A district‑commissioned Curriculum Management Audit (CMAT) presented Wednesday identified both strengths and deficits in Judson Independent School District’s curriculum systems and recommended multi‑year work to align written curriculum, classroom instruction and assessment.
Mary Arthur of Curriculum Management Solutions (CMS) told trustees the audit team conducted 148 interviews, reviewed 104 sets of documents, analyzed 2,504 student work artifacts and completed 562 classroom walk‑throughs, and collected 3,754 survey responses from teachers, administrators, parents and students. The audit team of 10 reviewers used those data to evaluate five focus areas: foundation (policies and organization), written curriculum, instruction (taught curriculum), assessment (tested curriculum) and productivity (return on investment).

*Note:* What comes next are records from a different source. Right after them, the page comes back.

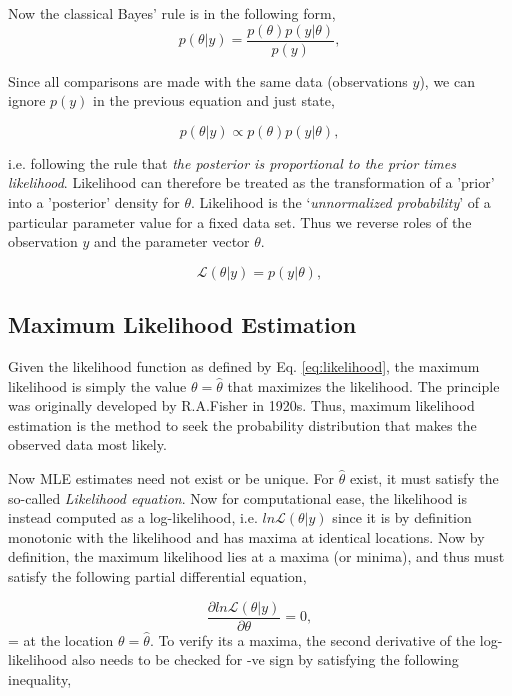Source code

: \documentclass[a4paper,10pt]{article}
\begin{document}
Now the classical Bayes' rule is in the following form,
\begin{equation}
 p(\theta|y) = \frac{p(\theta)p(y|\theta)}{p(y)},
\end{equation}

Since all comparisons are made with the same data (observations $y$), we can ignore $p(y)$ in the previous equation and just state,

\begin{equation}
 p(\theta|y) \propto p(\theta)p(y|\theta),
\end{equation}

i.e. following the rule that \emph{the posterior is proportional to the prior times likelihood}. Likelihood can therefore be treated as the transformation of a 'prior' into a 'posterior' density for $\theta$. Likelihood is the `\emph{unnormalized probability}' of a particular parameter value for a fixed data set. Thus we reverse roles of the observation $y$ and the parameter vector $\theta$. 

\begin{equation}
 \mathcal{L}(\theta|y) = p(y | \theta), 
\label{eq:likelihood}
 \end{equation}
 
 \subsection{Maximum Likelihood Estimation}
Given the likelihood function as defined by Eq. \eqref{eq:likelihood}, the maximum likelihood is simply the value $\theta = \hat{\theta}$ that maximizes the likelihood. The principle was originally developed by   R.A.Fisher in 1920s. Thus, maximum likelihood estimation is the method to seek the probability distribution that makes the observed data most likely.

Now MLE estimates need not exist or be unique. For $\hat{\theta}$ exist, it must satisfy the so-called \emph{Likelihood equation}. Now for computational ease, the likelihood is instead computed as a log-likelihood, i.e. $ln \mathcal{L}(\theta|y)$ since it is by definition monotonic with the likelihood and has maxima at identical locations. Now by definition, the maximum likelihood lies at a maxima (or minima), and thus must satisfy the following partial differential equation,

\begin{equation}
 \frac{\partial ln \mathcal{L} (\theta|y)}{\partial \theta} = 0,
 \label{eq:likelihood_eqn}
\end{equation} = 
at the location $\theta = \hat{\theta}$. To verify its a maxima, the second derivative of the log-likelihood also needs to be checked for -ve sign by satisfying the following inequality,
\end{document}
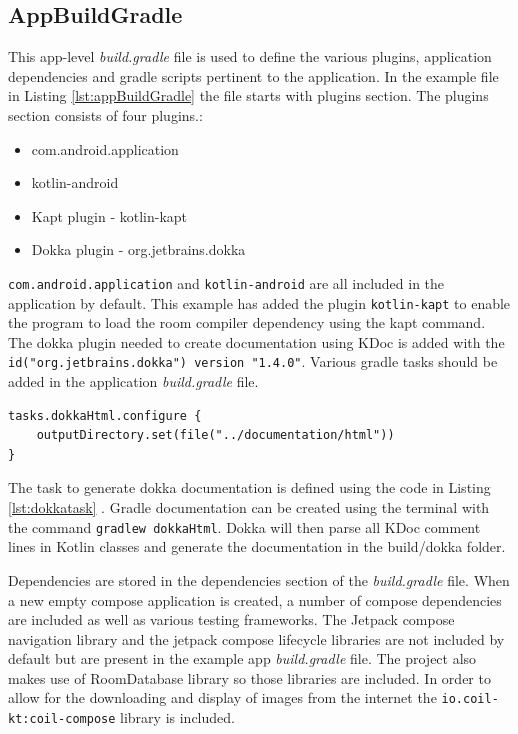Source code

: \documentclass[12pt]{article}
\begin{document}
\subsection{AppBuildGradle}

This app-level  \textit{build.gradle} file is used to define the various plugins, application dependencies and gradle scripts pertinent to the application. In the example file in Listing \ref{lst:appBuildGradle} the file starts with plugins section. The plugins section consists of four plugins.:
\begin{itemize}
    \item com.android.application
    \item kotlin-android
    \item Kapt plugin - kotlin-kapt
    \item Dokka plugin - org.jetbrains.dokka
\end{itemize}
\verb|com.android.application| and \verb|kotlin-android| are all included in the application by default. This example has added the plugin \verb|kotlin-kapt| to enable the program to load the room compiler dependency using the kapt command. The dokka plugin needed to create documentation using KDoc is added with the \verb|id("org.jetbrains.dokka") version "1.4.0"|.
Various gradle tasks should be added in the application \textit{build.gradle} file. 
\begin{lstlisting}[numbers=none, 
			caption=Task to generate Dokka documentation,
			label={lst:dokkatask}]
tasks.dokkaHtml.configure {
    outputDirectory.set(file("../documentation/html"))
}
\end{lstlisting}
The task to generate dokka documentation is defined using the code in Listing \ref{lst:dokkatask} . Gradle documentation can be created using the terminal with the command \verb|gradlew dokkaHtml|. Dokka will then parse all KDoc comment lines in Kotlin classes and generate the documentation in the build/dokka folder. 

Dependencies are stored in the dependencies section of the \textit{build.gradle} file. When a new empty compose application is created, a number of compose dependencies are included as well as various testing frameworks. The Jetpack compose navigation library and the jetpack compose lifecycle libraries are not included by default but are present in the example app \textit{build.gradle} file. The project also makes use of RoomDatabase library so those libraries are included. In order to allow for the downloading and display of images from the internet the \verb|io.coil-kt:coil-compose| library is included. 
\end{document}
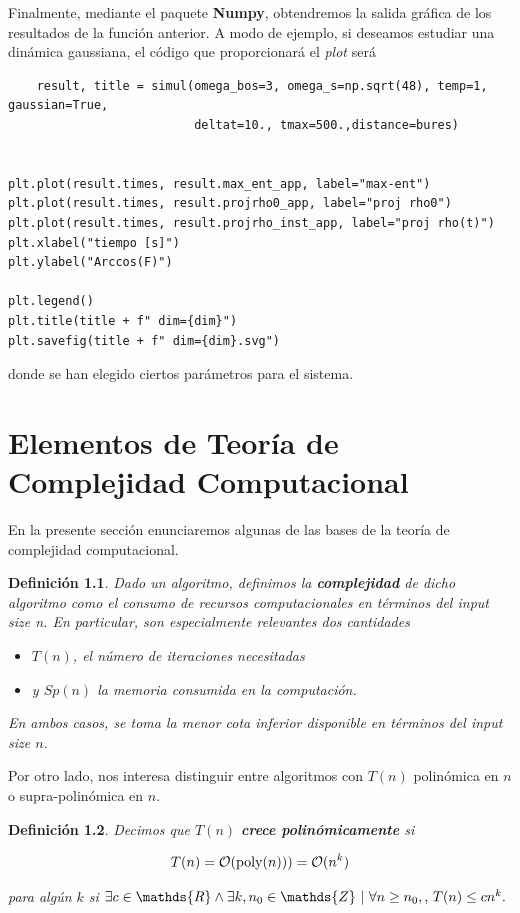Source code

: \documentclass{report} %
\newtheorem{definition}{Definición}[section]
\numberwithin{equation}{section}
\begin{document}
Finalmente, mediante el paquete \textbf{Numpy}, obtendremos la salida gráfica de los resultados de la función anterior. A modo de ejemplo, si deseamos estudiar una dinámica gaussiana, el código que proporcionará el \textit{plot} será 

\begin{verbatim}
    result, title = simul(omega_bos=3, omega_s=np.sqrt(48), temp=1, gaussian=True,
                          deltat=10., tmax=500.,distance=bures)


plt.plot(result.times, result.max_ent_app, label="max-ent")
plt.plot(result.times, result.projrho0_app, label="proj rho0")
plt.plot(result.times, result.projrho_inst_app, label="proj rho(t)")
plt.xlabel("tiempo [s]")
plt.ylabel("Arccos(F)")

plt.legend()
plt.title(title + f" dim={dim}")
plt.savefig(title + f" dim={dim}.svg")
\end{verbatim}

donde se han elegido ciertos parámetros para el sistema. 

\chapter{Elementos de Teor\'ia de Complejidad Computacional}
\label{Appendix D}

En la presente sección enunciaremos algunas de las bases de la teoría de complejidad computacional.

\begin{definition}
Dado un algoritmo, definimos la \textbf{complejidad} de dicho algoritmo como el consumo de recursos computacionales en términos del \textit{input size n}. En particular, son especialmente relevantes dos cantidades

\begin{itemize}
    \item $T(n)$, el número de iteraciones necesitadas 
    \item y $Sp(n)$ la memoria consumida en la computación.
\end{itemize}

En ambos casos, se toma la menor cota inferior disponible en términos del input size $n$.
\end{definition}

Por otro lado, nos interesa distinguir entre algoritmos con $T(n)$ polinómica en $n$ o supra-polinómica en $n$.

\begin{definition}
Decimos que $T(n)$ \textbf{crece polinómicamente} si 

$$
T(n) = \mathcal{O}(\textnormal{poly}(n))) = \mathcal{O}(n^k)
$$

para algún $k$ si $\exists c \in \mathds{R} \land \exists k, n_0 \in \mathds{Z} \textnormal{ | } \forall n \geq n_0, \textnormal{, } T(n) \leq cn^{k}.$
\end{definition}
\end{document}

Arthur said the district’s strengths include initial strategic planning groundwork, strong community support, the academic trainer program and career and technical education pathways. The audit also found important gaps: only 64% of core courses had written curriculum guides and only 5% of noncore courses did; sample lesson alignment showed 63% alignment on content and context but only 46% aligned on cognitive level; evidence of high‑level cognitive tasks was limited in classroom observations; and the district lacked a fully formalized assessment plan and a robust program‑evaluation system to measure return on investment.
Trustees pressed for immediate priorities and timelines. District leaders said they received draft audit results months earlier, have already begun work on prioritized fixes and integrated many recommendations into summer planning and new‑teacher and Judson University professional learning. Examples provided by administration included revising campus improvement plans using the audit rubrics during a June curriculum institute, accelerating work on social studies curriculum and pruning programs with poor ROI. The administration also said it has started to pare redundant programs and will present implementation steps and metrics to the board, including ROI rubrics for reviewing program renewals.
Board members asked for deliverables and timelines; administrators said the audit describes a 5‑ to 10‑year effort but that immediate “right now” fixes are underway and will be reported to the board. The board directed staff to provide action plans, measures of progress and periodic reports tying audit recommendations to the district improvement and strategic plans.